Source texts of formatted documents:
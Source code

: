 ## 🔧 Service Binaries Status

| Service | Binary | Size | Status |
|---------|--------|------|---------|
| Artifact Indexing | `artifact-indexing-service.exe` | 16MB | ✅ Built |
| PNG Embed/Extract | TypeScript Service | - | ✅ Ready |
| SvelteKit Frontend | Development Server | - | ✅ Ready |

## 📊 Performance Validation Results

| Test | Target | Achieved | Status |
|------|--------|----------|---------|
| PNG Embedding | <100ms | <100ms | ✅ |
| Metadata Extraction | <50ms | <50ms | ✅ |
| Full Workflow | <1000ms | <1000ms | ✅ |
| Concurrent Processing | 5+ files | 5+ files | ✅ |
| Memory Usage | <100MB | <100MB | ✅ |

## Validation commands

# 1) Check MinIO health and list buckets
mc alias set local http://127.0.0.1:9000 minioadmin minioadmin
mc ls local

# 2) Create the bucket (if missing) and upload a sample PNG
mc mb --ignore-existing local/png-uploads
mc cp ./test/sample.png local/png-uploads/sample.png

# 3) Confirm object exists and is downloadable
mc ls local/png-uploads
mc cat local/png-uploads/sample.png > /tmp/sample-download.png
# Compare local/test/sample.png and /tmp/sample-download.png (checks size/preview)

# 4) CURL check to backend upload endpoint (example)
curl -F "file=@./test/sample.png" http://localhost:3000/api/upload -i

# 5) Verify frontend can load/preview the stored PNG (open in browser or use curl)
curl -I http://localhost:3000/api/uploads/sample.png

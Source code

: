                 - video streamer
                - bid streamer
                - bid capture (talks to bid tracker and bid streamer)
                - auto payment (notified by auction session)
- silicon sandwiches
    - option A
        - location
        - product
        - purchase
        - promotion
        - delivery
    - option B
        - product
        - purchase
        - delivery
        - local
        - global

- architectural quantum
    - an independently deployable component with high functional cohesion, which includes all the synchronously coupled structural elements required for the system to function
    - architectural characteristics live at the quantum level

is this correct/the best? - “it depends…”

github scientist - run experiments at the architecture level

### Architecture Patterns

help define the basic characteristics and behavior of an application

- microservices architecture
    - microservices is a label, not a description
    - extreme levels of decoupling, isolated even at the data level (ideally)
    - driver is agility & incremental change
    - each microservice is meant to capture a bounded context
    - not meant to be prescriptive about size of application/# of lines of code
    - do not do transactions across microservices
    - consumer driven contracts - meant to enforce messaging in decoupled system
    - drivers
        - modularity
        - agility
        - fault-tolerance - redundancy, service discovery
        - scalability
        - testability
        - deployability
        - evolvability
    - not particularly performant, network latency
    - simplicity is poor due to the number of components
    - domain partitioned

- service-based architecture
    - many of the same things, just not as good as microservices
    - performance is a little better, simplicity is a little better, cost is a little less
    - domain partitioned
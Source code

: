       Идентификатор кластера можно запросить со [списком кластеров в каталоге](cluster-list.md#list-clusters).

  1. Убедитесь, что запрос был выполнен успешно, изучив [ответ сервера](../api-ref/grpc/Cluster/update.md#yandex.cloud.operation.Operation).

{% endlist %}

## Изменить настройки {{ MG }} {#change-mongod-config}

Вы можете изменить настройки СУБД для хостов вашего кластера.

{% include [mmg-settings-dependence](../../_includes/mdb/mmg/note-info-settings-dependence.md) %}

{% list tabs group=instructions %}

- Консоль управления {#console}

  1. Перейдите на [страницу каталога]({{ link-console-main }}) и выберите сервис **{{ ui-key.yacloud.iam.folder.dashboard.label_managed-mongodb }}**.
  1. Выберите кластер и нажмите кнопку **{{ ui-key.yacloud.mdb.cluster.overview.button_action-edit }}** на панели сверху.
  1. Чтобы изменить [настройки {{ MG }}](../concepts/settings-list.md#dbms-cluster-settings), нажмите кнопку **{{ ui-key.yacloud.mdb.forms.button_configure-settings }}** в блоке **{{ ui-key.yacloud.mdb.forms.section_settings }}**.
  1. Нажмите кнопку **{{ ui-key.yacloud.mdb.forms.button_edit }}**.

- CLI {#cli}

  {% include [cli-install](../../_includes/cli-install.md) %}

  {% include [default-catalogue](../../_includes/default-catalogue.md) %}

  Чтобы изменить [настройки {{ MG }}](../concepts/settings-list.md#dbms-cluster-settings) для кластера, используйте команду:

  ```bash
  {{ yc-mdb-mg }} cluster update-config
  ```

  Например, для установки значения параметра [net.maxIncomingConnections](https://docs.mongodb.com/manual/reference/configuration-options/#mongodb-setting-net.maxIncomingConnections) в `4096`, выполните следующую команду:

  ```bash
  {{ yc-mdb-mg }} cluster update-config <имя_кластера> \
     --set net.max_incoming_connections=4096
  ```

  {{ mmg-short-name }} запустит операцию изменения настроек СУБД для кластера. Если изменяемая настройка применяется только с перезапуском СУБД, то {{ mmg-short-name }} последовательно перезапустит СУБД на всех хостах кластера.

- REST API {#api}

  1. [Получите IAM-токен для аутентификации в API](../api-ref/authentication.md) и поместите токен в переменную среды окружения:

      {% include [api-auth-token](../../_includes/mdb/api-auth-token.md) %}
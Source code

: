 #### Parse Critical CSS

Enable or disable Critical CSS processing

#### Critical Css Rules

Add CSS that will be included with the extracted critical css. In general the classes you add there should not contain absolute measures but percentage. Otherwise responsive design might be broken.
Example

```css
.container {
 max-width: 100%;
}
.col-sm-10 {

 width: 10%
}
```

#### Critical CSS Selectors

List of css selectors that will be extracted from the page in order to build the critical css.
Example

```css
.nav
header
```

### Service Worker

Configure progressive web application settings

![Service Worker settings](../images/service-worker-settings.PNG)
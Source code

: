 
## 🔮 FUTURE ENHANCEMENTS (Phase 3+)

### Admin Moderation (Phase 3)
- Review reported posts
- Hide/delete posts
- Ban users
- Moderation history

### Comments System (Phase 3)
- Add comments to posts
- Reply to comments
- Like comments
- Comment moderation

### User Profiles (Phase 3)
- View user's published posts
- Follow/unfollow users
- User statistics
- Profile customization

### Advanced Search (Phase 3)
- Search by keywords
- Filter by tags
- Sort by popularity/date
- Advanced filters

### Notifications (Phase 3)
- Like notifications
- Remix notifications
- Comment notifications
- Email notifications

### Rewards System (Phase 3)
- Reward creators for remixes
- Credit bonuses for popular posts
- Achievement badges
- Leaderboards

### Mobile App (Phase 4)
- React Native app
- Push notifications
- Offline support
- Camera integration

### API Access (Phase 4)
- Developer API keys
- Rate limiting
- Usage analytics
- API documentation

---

# WHAT NEEDS TO BE DONE
Reproduce every line of the entries above, unchanged, from the very first one down to and including the line containing "files | ✅ |".

# TASK RESPONSE
Source code

: ## 🔧 Service Binaries Status

| Service | Binary | Size | Status |
|---------|--------|------|---------|
| Artifact Indexing | `artifact-indexing-service.exe` | 16MB | ✅ Built |
| PNG Embed/Extract | TypeScript Service | - | ✅ Ready |
| SvelteKit Frontend | Development Server | - | ✅ Ready |

## 📊 Performance Validation Results

| Test | Target | Achieved | Status |
|------|--------|----------|---------|
| PNG Embedding | <100ms | <100ms | ✅ |
| Metadata Extraction | <50ms | <50ms | ✅ |
| Full Workflow | <1000ms | <1000ms | ✅ |
| Concurrent Processing | 5+ files | 5+ files | ✅ |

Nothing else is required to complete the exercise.